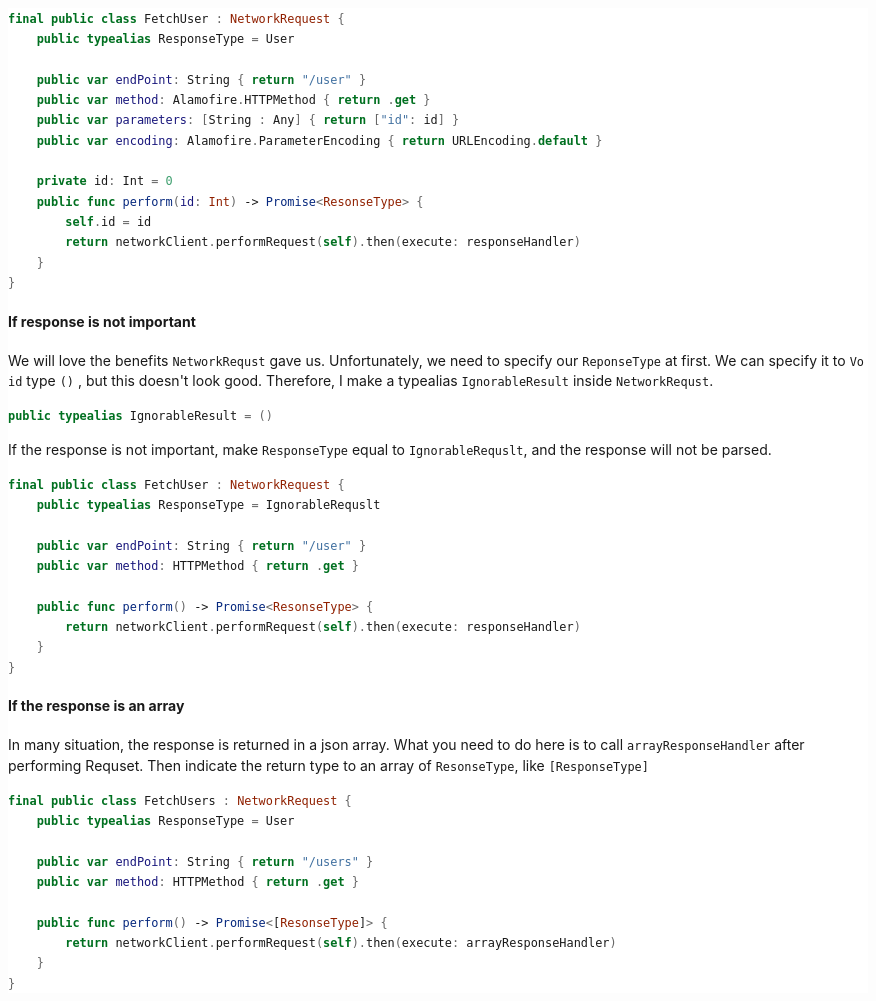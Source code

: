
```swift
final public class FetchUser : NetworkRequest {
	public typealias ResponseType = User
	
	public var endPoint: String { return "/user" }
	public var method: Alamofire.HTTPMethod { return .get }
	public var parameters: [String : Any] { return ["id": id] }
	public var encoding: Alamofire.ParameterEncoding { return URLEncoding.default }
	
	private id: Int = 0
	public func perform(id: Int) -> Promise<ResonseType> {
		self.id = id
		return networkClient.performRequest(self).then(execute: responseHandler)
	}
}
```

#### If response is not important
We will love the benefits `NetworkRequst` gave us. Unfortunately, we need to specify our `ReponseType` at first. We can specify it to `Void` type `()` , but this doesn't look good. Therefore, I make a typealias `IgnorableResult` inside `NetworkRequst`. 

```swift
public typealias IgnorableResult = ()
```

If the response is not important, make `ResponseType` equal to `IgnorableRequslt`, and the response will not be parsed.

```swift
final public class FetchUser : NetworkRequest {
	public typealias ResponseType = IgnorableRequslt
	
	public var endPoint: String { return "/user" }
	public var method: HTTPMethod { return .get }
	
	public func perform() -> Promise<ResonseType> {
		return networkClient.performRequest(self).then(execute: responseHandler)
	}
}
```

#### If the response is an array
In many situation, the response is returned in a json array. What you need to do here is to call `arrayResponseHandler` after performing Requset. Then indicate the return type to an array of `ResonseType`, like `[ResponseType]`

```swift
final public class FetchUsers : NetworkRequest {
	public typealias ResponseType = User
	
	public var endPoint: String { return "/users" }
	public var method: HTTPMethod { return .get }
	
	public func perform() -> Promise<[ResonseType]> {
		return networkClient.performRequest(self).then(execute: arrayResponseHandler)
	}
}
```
^^^^
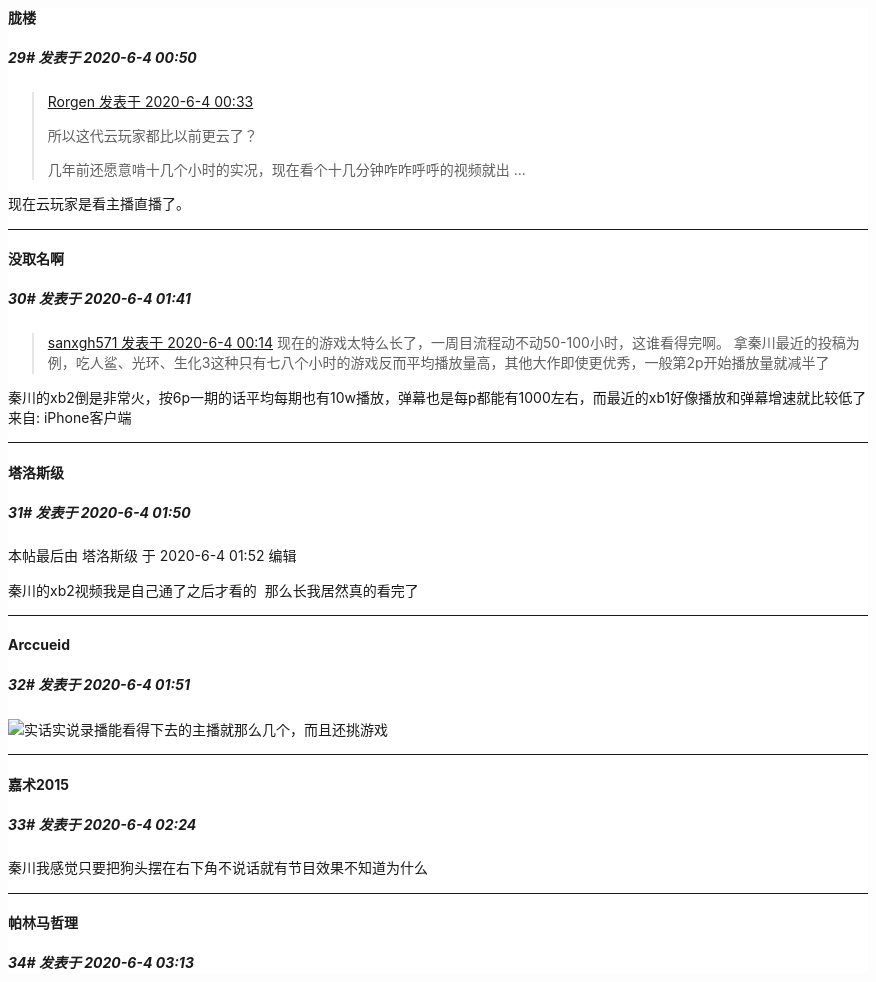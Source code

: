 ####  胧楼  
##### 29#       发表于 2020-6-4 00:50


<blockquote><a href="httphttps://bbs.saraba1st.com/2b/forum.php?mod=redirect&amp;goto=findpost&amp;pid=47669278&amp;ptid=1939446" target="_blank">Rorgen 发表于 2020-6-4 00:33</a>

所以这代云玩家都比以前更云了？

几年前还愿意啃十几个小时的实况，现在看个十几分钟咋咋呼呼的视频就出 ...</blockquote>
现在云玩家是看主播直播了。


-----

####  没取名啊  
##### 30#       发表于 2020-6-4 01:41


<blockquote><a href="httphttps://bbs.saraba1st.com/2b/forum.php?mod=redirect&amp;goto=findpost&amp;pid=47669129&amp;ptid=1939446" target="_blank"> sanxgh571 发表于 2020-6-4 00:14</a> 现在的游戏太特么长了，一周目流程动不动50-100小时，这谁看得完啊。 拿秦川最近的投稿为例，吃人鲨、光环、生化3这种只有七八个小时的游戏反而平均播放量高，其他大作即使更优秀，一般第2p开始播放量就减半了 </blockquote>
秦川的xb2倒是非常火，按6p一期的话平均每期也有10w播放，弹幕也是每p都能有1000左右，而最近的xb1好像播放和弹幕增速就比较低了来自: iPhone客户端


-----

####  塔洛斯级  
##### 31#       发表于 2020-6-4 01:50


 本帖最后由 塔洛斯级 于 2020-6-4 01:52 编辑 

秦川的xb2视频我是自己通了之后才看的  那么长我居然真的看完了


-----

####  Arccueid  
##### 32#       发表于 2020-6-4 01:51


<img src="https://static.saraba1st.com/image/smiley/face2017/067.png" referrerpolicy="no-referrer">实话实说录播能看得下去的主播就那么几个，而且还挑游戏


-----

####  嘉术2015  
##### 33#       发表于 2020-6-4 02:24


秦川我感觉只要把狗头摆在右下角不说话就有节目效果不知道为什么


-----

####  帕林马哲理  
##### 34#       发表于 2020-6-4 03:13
^^^^
_Exercise_.
Return all lines in the data that include the word "Alamofire".

_Result below_.
	public var method: Alamofire.HTTPMethod { return .get }
	public var encoding: Alamofire.ParameterEncoding { return URLEncoding.default }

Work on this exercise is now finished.